# Introduction to Time Series

Broadly speaking, time series data are points of data gathered over time. The time order is meaningful and typically there is only one observation per unit of time. The time will uniquely identify each record. Often, the time is evenly spaced between each data point. 

Examples of time series data include stock market closing prices, levels of CO2 in the atmosphere, unemployment rates, etc... pandas has good functionality with regards to manipulating dates, aggregating over different time periods, sampling different periods of time, and more. Let's begin by reading in 20 years of stock market data, putting the 'date' column in the index.

In [None]:
import pandas as pd
stocks = pd.read_csv('../data/stocks/stocks10.csv', parse_dates=['date'], 
                     index_col='date')
stocks.head(3)

## Set the datetime column as the index

If you do have time series data where the values of one datetime column uniquely identify each row, then it's best to use this column as the index. pandas provides extra functionality to DataFrames that have a datetime index.

### DateTimeIndex

Setting a datetime column as the index technically creates a DateTimeIndex. You can directly call specific datetime methods on it like you can with the `dt` accessor. Let's extract it and examine the first five values.

In [None]:
idx = stocks.index
idx[:5]

Let's verify the type of index we have.

In [None]:
type(idx)

Now, let's get the year, month and weekday name directly from this index object.

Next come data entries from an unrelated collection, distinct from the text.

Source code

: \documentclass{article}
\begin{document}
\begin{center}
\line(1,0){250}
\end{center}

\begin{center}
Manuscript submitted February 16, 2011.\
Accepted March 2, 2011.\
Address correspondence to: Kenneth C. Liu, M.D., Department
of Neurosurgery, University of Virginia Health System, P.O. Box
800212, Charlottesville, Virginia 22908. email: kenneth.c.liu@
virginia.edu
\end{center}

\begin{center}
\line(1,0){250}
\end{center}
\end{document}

The first five values for each attribute are returned.

In [None]:
idx.year[:5]

In [None]:
idx.month[:5]

In [None]:
idx.day_name()[:5]

## Easy subset selection with a DateTimeIndex

One big advantage of a DateTimeIndex is the ability to select subsets of data without using boolean indexing. We can use strings to represent specific datetimes and pass those strings to the `loc` indexer. Here, we select the data for January 5th, 2017.

In [None]:
stocks.loc['2017-1-5']

### Partial string matching to select entire months or years

You can select entire years or months (or other spans of time) by using a string with less precision. In the following example, we select the entire month of February, 2017.

In [None]:
stocks.loc['2017-2'].head(3)

Below, we select the entire year 2016.

In [None]:
stocks.loc['2016'].head(3)

### Slicing with partial string matching

Use slice notation to select a specific date range. Below, we select from March 28, 2017 through April 3, 2017. Note that the stop value is inclusive.

In [None]:
stocks['2017-3-28':'2017-4-3']

## Sampling specific times

Let's say you are interested in selecting the closing prices for the last day of every year in the dataset. pandas provides the `asfreq` method to do so. You must pass it an **offset alias** as a string. An offset alias determines the frequency of the time series data you would like to sample. The table below shows the most common offset aliases. To reference all of the [offset aliases, visit in the official documentation][1].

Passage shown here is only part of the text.